The basic element is simpler than a clothes peg: A piece of plastic the size of a finger which at first glance looks useless and yet can effect true miracles. For many of these individual components attached to thin metal rings produce decorative forms and volumes which in turn, when combined with an illuminated cylinder, produce very festive light sources. Together with Foscarini, Milan-based designer Giulio Iacchetti has created a modular ceiling luminaire consisting purely of thermoplastic components, which in a spherical shape can stretch to up to two meters in diameter. The design is called "Tropico", named after the rings which combine the crystalline or opaque components and are reminiscent of the Earth's lines of latitude.

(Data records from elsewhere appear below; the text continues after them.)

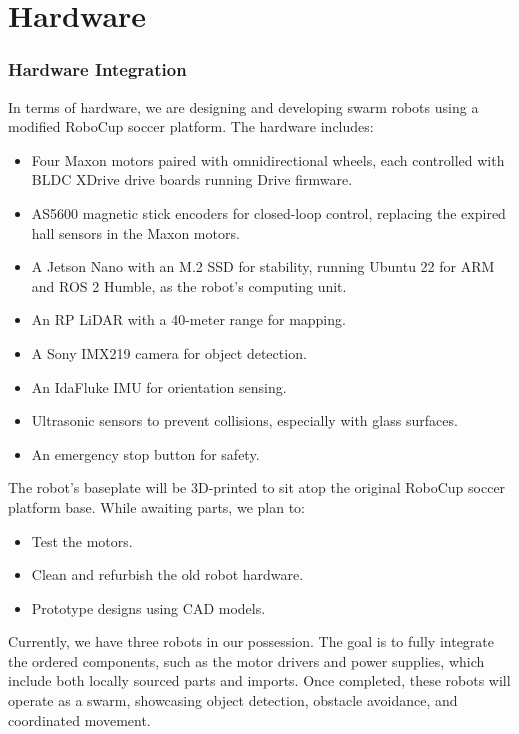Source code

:\chapter{Hardware}

\subsection*{Hardware Integration}
In terms of hardware, we are designing and developing swarm robots using a modified RoboCup soccer platform. The hardware includes:
\begin{itemize}
    \item Four Maxon motors paired with omnidirectional wheels, each controlled with BLDC XDrive drive boards running Drive firmware.
    \item AS5600 magnetic stick encoders for closed-loop control, replacing the expired hall sensors in the Maxon motors.
    \item A Jetson Nano with an M.2 SSD for stability, running Ubuntu 22 for ARM and ROS 2 Humble, as the robot’s computing unit.
    \item An RP LiDAR with a 40-meter range for mapping.
    \item A Sony IMX219 camera for object detection.
    \item An IdaFluke IMU for orientation sensing.
    \item Ultrasonic sensors to prevent collisions, especially with glass surfaces.
    \item An emergency stop button for safety.
\end{itemize}

The robot’s baseplate will be 3D-printed to sit atop the original RoboCup soccer platform base. While awaiting parts, we plan to:
\begin{itemize}
    \item Test the motors.
    \item Clean and refurbish the old robot hardware.
    \item Prototype designs using CAD models.
\end{itemize}

Currently, we have three robots in our possession. The goal is to fully integrate the ordered components, such as the motor drivers and power supplies, which include both locally sourced parts and imports. Once completed, these robots will operate as a swarm, showcasing object detection, obstacle avoidance, and coordinated movement.
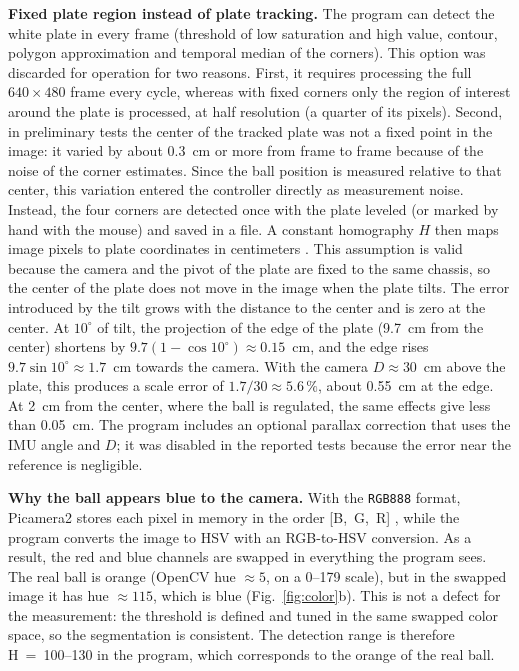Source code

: \documentclass[11pt,letterpaper]{article}
\begin{document}
\textbf{Fixed plate region instead of plate tracking.} The program can
detect the white plate in every frame (threshold of low saturation and
high value, contour, polygon approximation and temporal median of the
corners). This option was discarded for operation for two reasons.
First, it requires processing the full $640\times480$ frame every cycle,
whereas with fixed corners only the region of interest around the plate
is processed, at half resolution (a quarter of its pixels). Second, in
preliminary tests the center of the tracked plate was not a fixed point
in the image: it varied by about 0.3~cm or more from frame to frame
because of the noise of the corner estimates. Since the ball position
is measured relative to that center, this variation entered the
controller directly as measurement noise. Instead, the four corners are
detected once with the plate leveled (or marked by hand with the mouse)
and saved in a file. A constant homography $H$ then maps image pixels to
plate coordinates in centimeters \cite{Hartley2004}. This assumption is
valid because the camera and the pivot of the plate are fixed to the
same chassis, so the center of the plate does not move in the image when
the plate tilts. The error introduced by the tilt grows with the
distance to the center and is zero at the center. At $10^\circ$ of
tilt, the projection of the edge of the plate (9.7~cm from the center)
shortens by $9.7(1-\cos 10^\circ)\approx0.15$~cm, and the edge rises
$9.7\sin 10^\circ \approx 1.7$~cm towards the camera. With the camera
$D\approx30$~cm above the plate, this produces a scale error of
$1.7/30\approx5.6\,\%$, about 0.55~cm at the edge. At 2~cm from the
center, where the ball is regulated, the same effects give less than
0.05~cm. The program includes an optional parallax correction that uses
the IMU angle and $D$; it was disabled in the reported tests because the
error near the reference is negligible.

\textbf{Why the ball appears blue to the camera.} With the
\texttt{RGB888} format, Picamera2 stores each pixel in memory in the
order [B,~G,~R] \cite{Picamera2}, while the program converts the image
to HSV with an RGB-to-HSV conversion. As a result, the red and blue
channels are swapped in everything the program sees. The real ball is
orange (OpenCV hue $\approx 5$, on a 0--179 scale), but in the swapped
image it has hue $\approx 115$, which is blue (Fig.~\ref{fig:color}b).
This is not a defect for the measurement: the threshold is defined and
tuned in the same swapped color space, so the segmentation is
consistent. The detection range is therefore H~=~100--130 in the
program, which corresponds to the orange of the real ball.
\end{document}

Giulio Iacchetti only recently demonstrated that he is a true master of modular systems with his clothes pegs design for the Italian supermarket chain COOP. In Tropico less emphasis is given to the guiding principle of the "Cooperativa" and instead the designer has added a calculated element of irony: The appealing ellipses, drops and spheres which form the Tropico collection and constitute Giulio Iacchetti's modular system call to mind traditional Venetian crystal chandeliers. They appear similarly decorative, crystalline and sculptural, but they are as light as plastic instead of heavy as lead, considerably cheaper and bound to the principles of modern mass production. "We wanted to create a product whose forms and dimensions can be transformed and designed as desired", say Alessandro Vecchiato and Carlo Urbinati of Foscarini. "A mass-produced product which you can adapt to the characteristics of the environment."

It takes about three hours to assemble the luminaire - experienced sphere adventurers get there quicker. And alongside the current available forms there is a potentially infinite number of variations. For as a modular system, Tropico can change its size and form according to the space in which the wonderful cosmos of light is meant to shine.